These tools will no longer be maintained as of December 31, 2024. Archived website can be found here. PubMed4Hh GitHub repository can be found here. Contact NLM Customer Service if you have questions.


PUBMED FOR HANDHELDS

Search MEDLINE/PubMed


  • Title: Cardiac sympathetic neuropathy and effects of aldose reductase inhibitor in streptozotocin-induced diabetic rats.
    Author: Kurata C, Okayama K, Wakabayashi Y, Shouda S, Mikami T, Tawarahara K, Sugiyama T.
    Journal: J Nucl Med; 1997 Nov; 38(11):1677-80. PubMed ID: 9374332.
    Abstract:
    UNLABELLED: Cardiac autonomic neuropathy can be a cause of sudden death in patients with diabetes mellitus. Clinical evaluation methods for diabetic cardiac sympathetic neuropathy have not been established. Using 125I-metaiodobenzylguanidine (MIBG) and streptozotocin (STZ)-induced diabetic rats, we evaluated cardiac sympathetic neuropathy and the effects of aldose reductase inhibitor (ARI).

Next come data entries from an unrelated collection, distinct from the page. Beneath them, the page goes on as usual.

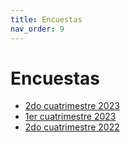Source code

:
 ```yaml
---
title: Encuestas
nav_order: 9
---
```


# Encuestas

- [2do cuatrimestre 2023](https://docs.google.com/forms/d/16wDZQMPLSRvZFKCat1KKngLA7mhkjtCIekW8mJnWs9U/viewanalytics)
- [1er cuatrimestre 2023](https://docs.google.com/forms/d/1HadroN_thzM0_tvK37kiWIrLOeZDm13VTh6qhm3MEIw/viewanalytics)
- [2do cuatrimestre 2022](https://docs.google.com/forms/d/1BQirM5oMmN1i9dOTUG9MYswI-3riytWz5ZWuSK9up0A/viewanalytics)
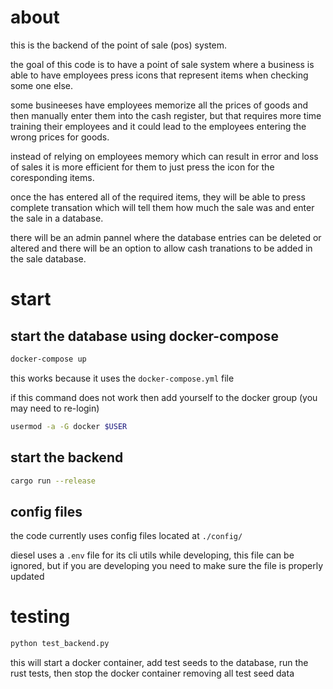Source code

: # about
this is the backend of the point of sale (pos) system.

the goal of this code is to have a point of sale system where a business is able to have employees press icons that represent items when checking some one else.

some busineeses have employees memorize all the prices of goods and then manually enter them into the cash register, but that requires more time training their employees and it could lead to the employees entering the wrong prices for goods.

instead of relying on employees memory which can result in error and loss of sales it is more efficient for them to just press the icon for the coresponding items.

once the has entered all of the required items, they will be able to press complete transation which will tell them how much the sale was and enter the sale in a database.

there will be an admin pannel where the database entries can be deleted or altered and there will be an option to allow cash tranations to be added in the sale database.

# start
## start the database using docker-compose
```sh
docker-compose up
```
this works because it uses the `docker-compose.yml` file

if this command does not work then add yourself to the docker group (you may need to re-login)
```sh
usermod -a -G docker $USER
```


## start the backend
```sh
cargo run --release
```

## config files
the code currently uses config files located at `./config/`

diesel uses a `.env` file for its cli utils while developing, this file can be ignored, but if you are developing you need to make sure the file is properly updated
# testing
```sh
python test_backend.py
```
this will start a docker container, add test seeds to the database, run the rust tests, then stop the docker container removing all test seed data
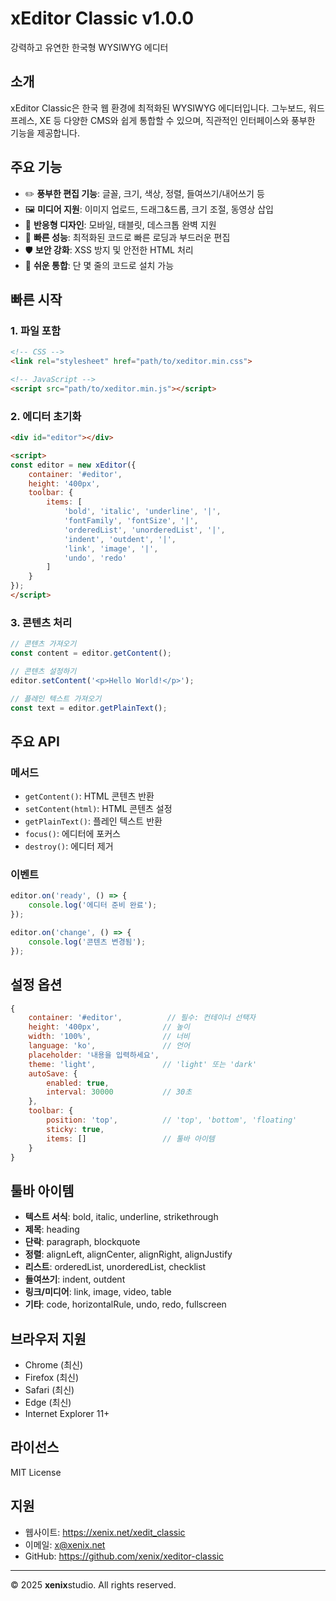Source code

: # xEditor Classic v1.0.0

강력하고 유연한 한국형 WYSIWYG 에디터

## 소개

xEditor Classic은 한국 웹 환경에 최적화된 WYSIWYG 에디터입니다. 그누보드, 워드프레스, XE 등 다양한 CMS와 쉽게 통합할 수 있으며, 직관적인 인터페이스와 풍부한 기능을 제공합니다.

## 주요 기능

- ✏️ **풍부한 편집 기능**: 글꼴, 크기, 색상, 정렬, 들여쓰기/내어쓰기 등
- 🖼️ **미디어 지원**: 이미지 업로드, 드래그&드롭, 크기 조절, 동영상 삽입
- 📱 **반응형 디자인**: 모바일, 태블릿, 데스크톱 완벽 지원
- 🚀 **빠른 성능**: 최적화된 코드로 빠른 로딩과 부드러운 편집
- 🛡️ **보안 강화**: XSS 방지 및 안전한 HTML 처리
- 🔧 **쉬운 통합**: 단 몇 줄의 코드로 설치 가능

## 빠른 시작

### 1. 파일 포함

```html
<!-- CSS -->
<link rel="stylesheet" href="path/to/xeditor.min.css">

<!-- JavaScript -->
<script src="path/to/xeditor.min.js"></script>
```

### 2. 에디터 초기화

```html
<div id="editor"></div>

<script>
const editor = new xEditor({
    container: '#editor',
    height: '400px',
    toolbar: {
        items: [
            'bold', 'italic', 'underline', '|',
            'fontFamily', 'fontSize', '|',
            'orderedList', 'unorderedList', '|',
            'indent', 'outdent', '|',
            'link', 'image', '|',
            'undo', 'redo'
        ]
    }
});
</script>
```

### 3. 콘텐츠 처리

```javascript
// 콘텐츠 가져오기
const content = editor.getContent();

// 콘텐츠 설정하기
editor.setContent('<p>Hello World!</p>');

// 플레인 텍스트 가져오기
const text = editor.getPlainText();
```

## 주요 API

### 메서드

- `getContent()`: HTML 콘텐츠 반환
- `setContent(html)`: HTML 콘텐츠 설정
- `getPlainText()`: 플레인 텍스트 반환
- `focus()`: 에디터에 포커스
- `destroy()`: 에디터 제거

### 이벤트

```javascript
editor.on('ready', () => {
    console.log('에디터 준비 완료');
});

editor.on('change', () => {
    console.log('콘텐츠 변경됨');
});
```

## 설정 옵션

```javascript
{
    container: '#editor',          // 필수: 컨테이너 선택자
    height: '400px',              // 높이
    width: '100%',                // 너비
    language: 'ko',               // 언어
    placeholder: '내용을 입력하세요',
    theme: 'light',               // 'light' 또는 'dark'
    autoSave: {
        enabled: true,
        interval: 30000           // 30초
    },
    toolbar: {
        position: 'top',          // 'top', 'bottom', 'floating'
        sticky: true,
        items: []                 // 툴바 아이템
    }
}
```

## 툴바 아이템

- **텍스트 서식**: bold, italic, underline, strikethrough
- **제목**: heading
- **단락**: paragraph, blockquote
- **정렬**: alignLeft, alignCenter, alignRight, alignJustify
- **리스트**: orderedList, unorderedList, checklist
- **들여쓰기**: indent, outdent
- **링크/미디어**: link, image, video, table
- **기타**: code, horizontalRule, undo, redo, fullscreen

## 브라우저 지원

- Chrome (최신)
- Firefox (최신)
- Safari (최신)
- Edge (최신)
- Internet Explorer 11+

## 라이선스

MIT License

## 지원

- 웹사이트: https://xenix.net/xedit_classic
- 이메일: x@xenix.net
- GitHub: https://github.com/xenix/xeditor-classic

---

© 2025 **xenix**studio. All rights reserved.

METHODS: Myocardial MIBG uptake was measured 4 hr after injection in the following groups: control rats, rats treated with insulin or ARI (epalrestat, 100 mg/kg/day) from immediately to 4 wk after STZ injection and rats treated with insulin or ARI from 4-8 wk. Myocardial MIBG distribution and norepinephrine content were evaluated in the control and diabetic rats with or without ARI therapy started immediately after STZ injection. RESULTS: Myocardial MIBG uptake was significantly lower in diabetic rats than in control rats; the reduction was marked in the subendocardial myocardium. Myocardial norepinephrine content was increased significantly in diabetic rats compared with control rats. Decreased MIBG uptake and increased norepinephrine content in diabetic myocardium were completely prevented by insulin therapy started immediately after STZ injection and partially, but significantly, by ARI administered from immediately after STZ injection. Heterogeneous MIBG distribution also disappeared with the ARI therapy. In contrast, diabetic rats treated with insulin or ARI therapy started 4 wk after STZ injection showed no improvement in MIBG uptake. CONCLUSION: These results suggest that MIBG abnormalities observed in diabetic rats may reflect diabetic cardiac sympathetic neuropathy independently of cardiomyopathy, nephropathy or coronary heart disease secondary to diabetes and that MIBG imaging may be useful for clinical assessment of cardiac sympathetic neuropathy.